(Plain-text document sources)
+ + + + +

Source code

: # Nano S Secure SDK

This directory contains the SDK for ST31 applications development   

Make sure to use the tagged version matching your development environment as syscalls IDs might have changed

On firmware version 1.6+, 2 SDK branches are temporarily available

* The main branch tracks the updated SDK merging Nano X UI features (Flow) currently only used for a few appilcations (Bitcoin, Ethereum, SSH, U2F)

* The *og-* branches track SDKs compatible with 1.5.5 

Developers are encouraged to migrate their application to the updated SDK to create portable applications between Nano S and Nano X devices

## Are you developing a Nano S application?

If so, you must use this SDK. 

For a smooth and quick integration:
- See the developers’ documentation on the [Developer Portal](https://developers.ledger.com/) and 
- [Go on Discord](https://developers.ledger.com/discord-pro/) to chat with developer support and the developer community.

+ + + + +

Directions for this task: Nothing but the lines above from the one containing "S Secure SDK" through the one containing "compatible with 1.5.5" should appear in the answer, each repeated exactly.

The completed task:
: # Nano S Secure SDK

This directory contains the SDK for ST31 applications development   

Make sure to use the tagged version matching your development environment as syscalls IDs might have changed

On firmware version 1.6+, 2 SDK branches are temporarily available

* The main branch tracks the updated SDK merging Nano X UI features (Flow) currently only used for a few appilcations (Bitcoin, Ethereum, SSH, U2F)

* The *og-* branches track SDKs compatible with 1.5.5 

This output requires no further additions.